*** Opening of The data ***

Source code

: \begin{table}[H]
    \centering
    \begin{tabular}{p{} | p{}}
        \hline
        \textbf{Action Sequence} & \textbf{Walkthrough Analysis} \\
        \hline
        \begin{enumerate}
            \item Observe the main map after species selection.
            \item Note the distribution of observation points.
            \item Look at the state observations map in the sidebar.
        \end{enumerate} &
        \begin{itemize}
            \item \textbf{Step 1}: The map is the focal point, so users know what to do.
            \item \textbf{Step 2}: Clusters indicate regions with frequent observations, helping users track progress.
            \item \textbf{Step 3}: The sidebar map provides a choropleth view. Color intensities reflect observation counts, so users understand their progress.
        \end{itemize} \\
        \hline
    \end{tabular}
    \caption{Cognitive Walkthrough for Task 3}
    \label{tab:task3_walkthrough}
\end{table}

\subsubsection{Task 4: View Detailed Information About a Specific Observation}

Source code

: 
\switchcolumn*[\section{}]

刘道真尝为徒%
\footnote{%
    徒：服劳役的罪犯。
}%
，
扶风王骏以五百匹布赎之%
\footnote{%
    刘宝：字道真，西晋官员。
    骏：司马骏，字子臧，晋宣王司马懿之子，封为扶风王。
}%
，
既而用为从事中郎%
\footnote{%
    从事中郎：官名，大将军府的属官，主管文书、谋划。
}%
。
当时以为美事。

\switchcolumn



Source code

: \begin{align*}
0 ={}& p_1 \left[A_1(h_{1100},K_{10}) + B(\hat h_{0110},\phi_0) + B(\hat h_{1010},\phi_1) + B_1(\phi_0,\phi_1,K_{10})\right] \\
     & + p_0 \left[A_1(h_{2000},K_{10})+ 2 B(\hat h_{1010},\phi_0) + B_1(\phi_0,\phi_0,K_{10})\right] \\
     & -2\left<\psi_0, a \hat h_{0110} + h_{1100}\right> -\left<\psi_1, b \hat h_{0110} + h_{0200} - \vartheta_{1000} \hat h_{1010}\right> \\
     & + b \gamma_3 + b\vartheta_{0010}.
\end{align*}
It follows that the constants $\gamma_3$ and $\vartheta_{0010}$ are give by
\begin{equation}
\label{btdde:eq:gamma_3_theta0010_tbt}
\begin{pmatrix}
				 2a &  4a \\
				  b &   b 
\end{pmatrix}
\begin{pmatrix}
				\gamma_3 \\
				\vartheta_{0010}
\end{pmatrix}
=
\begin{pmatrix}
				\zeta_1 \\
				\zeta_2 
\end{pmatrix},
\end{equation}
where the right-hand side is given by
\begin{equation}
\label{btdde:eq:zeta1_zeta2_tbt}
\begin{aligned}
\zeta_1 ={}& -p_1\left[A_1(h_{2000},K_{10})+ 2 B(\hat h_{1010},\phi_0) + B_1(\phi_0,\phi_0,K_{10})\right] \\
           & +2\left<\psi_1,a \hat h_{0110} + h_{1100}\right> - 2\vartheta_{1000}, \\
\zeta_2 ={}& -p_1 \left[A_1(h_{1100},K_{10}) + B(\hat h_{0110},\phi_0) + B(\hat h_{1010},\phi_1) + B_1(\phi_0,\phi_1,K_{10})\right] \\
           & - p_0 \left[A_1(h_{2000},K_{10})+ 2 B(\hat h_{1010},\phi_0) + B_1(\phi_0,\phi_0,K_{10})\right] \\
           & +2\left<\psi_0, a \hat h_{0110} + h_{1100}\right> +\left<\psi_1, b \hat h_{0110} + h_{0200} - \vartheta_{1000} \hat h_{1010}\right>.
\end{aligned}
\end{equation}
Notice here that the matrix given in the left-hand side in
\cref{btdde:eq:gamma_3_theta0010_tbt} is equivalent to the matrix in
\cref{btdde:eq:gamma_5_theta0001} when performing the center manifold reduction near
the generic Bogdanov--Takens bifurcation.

*** Close of The data ***

Action item: Pull together all lines from the data that mention the word "progress".

Output below:
            \item \textbf{Step 2}: Clusters indicate regions with frequent observations, helping users track progress.
            \item \textbf{Step 3}: The sidebar map provides a choropleth view. Color intensities reflect observation counts, so users understand their progress.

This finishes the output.